(Dataset entries)
%%
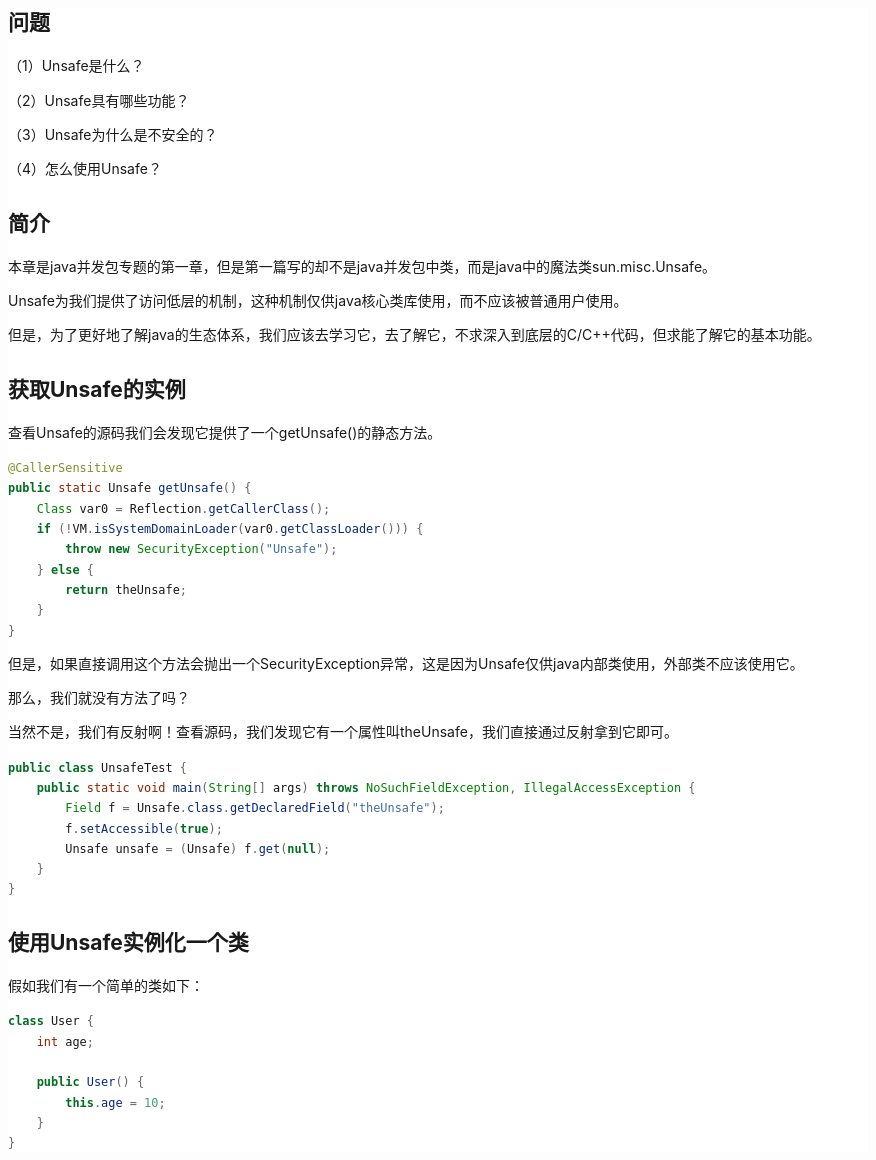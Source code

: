 
## 问题

（1）Unsafe是什么？

（2）Unsafe具有哪些功能？

（3）Unsafe为什么是不安全的？

（4）怎么使用Unsafe？

## 简介

本章是java并发包专题的第一章，但是第一篇写的却不是java并发包中类，而是java中的魔法类sun.misc.Unsafe。

Unsafe为我们提供了访问低层的机制，这种机制仅供java核心类库使用，而不应该被普通用户使用。

但是，为了更好地了解java的生态体系，我们应该去学习它，去了解它，不求深入到底层的C/C++代码，但求能了解它的基本功能。

## 获取Unsafe的实例

查看Unsafe的源码我们会发现它提供了一个getUnsafe()的静态方法。

```java
@CallerSensitive
public static Unsafe getUnsafe() {
    Class var0 = Reflection.getCallerClass();
    if (!VM.isSystemDomainLoader(var0.getClassLoader())) {
        throw new SecurityException("Unsafe");
    } else {
        return theUnsafe;
    }
}
```

但是，如果直接调用这个方法会抛出一个SecurityException异常，这是因为Unsafe仅供java内部类使用，外部类不应该使用它。

那么，我们就没有方法了吗？

当然不是，我们有反射啊！查看源码，我们发现它有一个属性叫theUnsafe，我们直接通过反射拿到它即可。

```java
public class UnsafeTest {
    public static void main(String[] args) throws NoSuchFieldException, IllegalAccessException {
        Field f = Unsafe.class.getDeclaredField("theUnsafe");
        f.setAccessible(true);
        Unsafe unsafe = (Unsafe) f.get(null);
    }
}
```

## 使用Unsafe实例化一个类

假如我们有一个简单的类如下：

```java
class User {
    int age;

    public User() {
        this.age = 10;
    }
}
```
%%
* **REQUIREMENT**: Wherever "static" occurs in the records above, copy the line it sits in.

* **SOLUTION TO THIS PROBLEM**:
public static Unsafe getUnsafe() {
    public static void main(String[] args) throws NoSuchFieldException, IllegalAccessException {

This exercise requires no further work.